また彼岸花といわれる曼珠沙華(まんじゅしゃげ)の根を煮てよく摺り、表具の糊として用いると柔らかで紙質を損じないと言われ、馬酔木(あせび)の樹をせんじつめて白及(ばくきゅう:ラン科の多年草)と明礬(みょうばん)を等分にして煎汁に合わせ、これを糊に加えて使うと紙魚(しみ)の害を逃れることは、徳川光圀(水戸黄門)が佐々宗淳に語った話である。
 衣類には蕨粉糊(わらびこのり)を使うと絹物の艶をだし、さらに生地を固くするという。この蕨粉糊は傘の紙を貼る際に柿渋でのばして用いる。

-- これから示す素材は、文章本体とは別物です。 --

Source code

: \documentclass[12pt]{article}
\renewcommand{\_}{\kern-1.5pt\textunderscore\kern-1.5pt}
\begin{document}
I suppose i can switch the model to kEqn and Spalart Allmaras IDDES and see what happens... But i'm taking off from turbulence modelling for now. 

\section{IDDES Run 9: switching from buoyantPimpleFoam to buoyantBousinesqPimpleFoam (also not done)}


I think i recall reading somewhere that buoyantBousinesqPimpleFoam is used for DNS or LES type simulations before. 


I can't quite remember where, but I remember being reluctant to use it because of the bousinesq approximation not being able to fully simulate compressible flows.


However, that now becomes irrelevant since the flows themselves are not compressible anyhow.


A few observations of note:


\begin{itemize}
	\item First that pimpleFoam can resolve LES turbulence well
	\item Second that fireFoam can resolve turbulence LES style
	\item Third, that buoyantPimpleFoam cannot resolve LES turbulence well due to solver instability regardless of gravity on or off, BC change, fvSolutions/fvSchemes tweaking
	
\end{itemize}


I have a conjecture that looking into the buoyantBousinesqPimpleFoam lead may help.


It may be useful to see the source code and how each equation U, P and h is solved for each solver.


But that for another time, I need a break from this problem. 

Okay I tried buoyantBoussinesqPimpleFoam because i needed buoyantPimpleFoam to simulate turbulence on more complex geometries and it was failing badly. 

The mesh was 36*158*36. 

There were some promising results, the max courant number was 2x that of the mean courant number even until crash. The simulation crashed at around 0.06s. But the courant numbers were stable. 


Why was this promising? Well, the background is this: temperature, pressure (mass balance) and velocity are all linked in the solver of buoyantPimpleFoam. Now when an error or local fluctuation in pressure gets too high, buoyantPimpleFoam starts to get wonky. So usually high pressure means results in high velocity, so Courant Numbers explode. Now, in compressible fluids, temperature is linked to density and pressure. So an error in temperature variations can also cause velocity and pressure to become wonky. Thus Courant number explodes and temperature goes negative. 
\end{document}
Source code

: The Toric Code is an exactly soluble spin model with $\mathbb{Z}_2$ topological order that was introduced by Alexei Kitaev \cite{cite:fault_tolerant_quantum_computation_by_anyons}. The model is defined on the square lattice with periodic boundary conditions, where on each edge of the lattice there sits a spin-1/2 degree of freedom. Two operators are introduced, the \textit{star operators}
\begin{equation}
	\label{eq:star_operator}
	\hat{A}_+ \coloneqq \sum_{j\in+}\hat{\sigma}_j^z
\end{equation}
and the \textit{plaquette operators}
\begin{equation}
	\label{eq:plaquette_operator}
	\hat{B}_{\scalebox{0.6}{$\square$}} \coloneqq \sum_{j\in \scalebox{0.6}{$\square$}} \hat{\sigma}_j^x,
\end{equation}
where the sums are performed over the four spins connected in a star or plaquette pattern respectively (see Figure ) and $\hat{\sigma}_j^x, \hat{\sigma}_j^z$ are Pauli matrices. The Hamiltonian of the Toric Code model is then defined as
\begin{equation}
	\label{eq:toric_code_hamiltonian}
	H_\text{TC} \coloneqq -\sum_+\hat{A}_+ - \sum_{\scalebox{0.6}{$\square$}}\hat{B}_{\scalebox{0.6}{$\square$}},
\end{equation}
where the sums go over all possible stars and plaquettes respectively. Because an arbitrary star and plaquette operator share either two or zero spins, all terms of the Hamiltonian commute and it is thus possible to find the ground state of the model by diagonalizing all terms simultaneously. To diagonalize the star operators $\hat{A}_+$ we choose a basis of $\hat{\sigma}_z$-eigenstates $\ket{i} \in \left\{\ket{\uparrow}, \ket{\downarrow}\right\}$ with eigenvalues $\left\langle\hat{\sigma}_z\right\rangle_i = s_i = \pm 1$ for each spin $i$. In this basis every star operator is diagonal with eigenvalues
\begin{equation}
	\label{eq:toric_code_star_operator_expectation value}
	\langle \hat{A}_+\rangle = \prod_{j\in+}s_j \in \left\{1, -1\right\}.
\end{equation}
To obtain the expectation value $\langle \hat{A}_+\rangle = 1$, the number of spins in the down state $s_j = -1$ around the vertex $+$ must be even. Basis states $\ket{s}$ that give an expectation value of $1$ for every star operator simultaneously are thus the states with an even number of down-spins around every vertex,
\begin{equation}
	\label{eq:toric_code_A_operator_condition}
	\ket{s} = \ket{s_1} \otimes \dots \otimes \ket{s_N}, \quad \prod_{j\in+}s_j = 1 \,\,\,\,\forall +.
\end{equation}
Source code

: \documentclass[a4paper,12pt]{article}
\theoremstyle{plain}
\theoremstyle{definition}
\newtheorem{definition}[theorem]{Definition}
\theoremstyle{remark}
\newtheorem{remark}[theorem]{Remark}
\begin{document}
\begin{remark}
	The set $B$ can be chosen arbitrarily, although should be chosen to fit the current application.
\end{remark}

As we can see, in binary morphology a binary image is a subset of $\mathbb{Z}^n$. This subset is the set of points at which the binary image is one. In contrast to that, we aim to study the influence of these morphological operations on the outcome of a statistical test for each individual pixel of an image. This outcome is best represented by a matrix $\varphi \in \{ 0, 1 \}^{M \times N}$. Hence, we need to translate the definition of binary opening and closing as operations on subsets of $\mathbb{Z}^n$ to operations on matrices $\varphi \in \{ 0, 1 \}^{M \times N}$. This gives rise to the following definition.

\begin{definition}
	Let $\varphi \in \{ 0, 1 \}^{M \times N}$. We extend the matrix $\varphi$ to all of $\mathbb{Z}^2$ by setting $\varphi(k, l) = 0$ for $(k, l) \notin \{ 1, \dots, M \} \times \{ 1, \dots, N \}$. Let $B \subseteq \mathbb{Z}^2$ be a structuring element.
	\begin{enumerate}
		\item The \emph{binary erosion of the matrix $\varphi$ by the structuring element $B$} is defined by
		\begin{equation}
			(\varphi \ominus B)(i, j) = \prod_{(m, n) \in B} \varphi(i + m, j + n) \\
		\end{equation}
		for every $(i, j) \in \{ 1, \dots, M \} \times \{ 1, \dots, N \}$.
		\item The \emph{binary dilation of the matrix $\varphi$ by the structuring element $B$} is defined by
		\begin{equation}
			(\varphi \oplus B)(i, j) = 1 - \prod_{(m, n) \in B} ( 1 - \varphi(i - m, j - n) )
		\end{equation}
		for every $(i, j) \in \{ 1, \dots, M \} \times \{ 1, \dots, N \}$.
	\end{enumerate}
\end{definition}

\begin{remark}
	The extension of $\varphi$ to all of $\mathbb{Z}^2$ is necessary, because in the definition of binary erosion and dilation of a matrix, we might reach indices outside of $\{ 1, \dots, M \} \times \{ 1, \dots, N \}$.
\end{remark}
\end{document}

 製紙の材料として黄蜀葵(とろろあおい)の根を焚いて採ったトロと称するものは紙を漉く時に用い、蒟蒻玉(こんにゃくだま)で作った糊は紙衣(かみこ)に塗ったものである。また、納豆の糸は古い経巻の脱縫した時、これを修理するのに絶好のものであり、洋紙の光沢と紙質の緊張度を増加させるために甘藷(サツマイモ)や馬鈴薯(ジャガイモ)で作った澱粉が使われた。また、海藻で作られた布海苔(ふのり)の糊を用いると虫害を受けたり鼠に喰われたりすることが無いと言われている。
生麩の糊は小麦で麩を作る時に、水の底によどんだものをさらしたものに、水を加えて煮て練ったものである。
古糊(ふるのり:または腐糊ともいう)は江戸時代中期からあったらしく、これを作ることは昔から経師屋の秘伝とされていたものである。これは毎年節分前の数日に糊焚きをする。釜の中へ生麩粉と水を入れて、よく棒で掻き回しながら薪火で一時間ほど煮ると餅のような固い糊ができる。それを大きな瀬戸物の壷に八分目ほど入れ、紙の蓋をして縁の下の土中に埋め、口元だけを出しておく。それから満一年経ってから蓋を取って表面に浮かんだ黒色の粘質のカビを篦で掻き捨て、再び紙蓋をして放置しておく。これを繰り返して三年を経て残ったのが古糊である。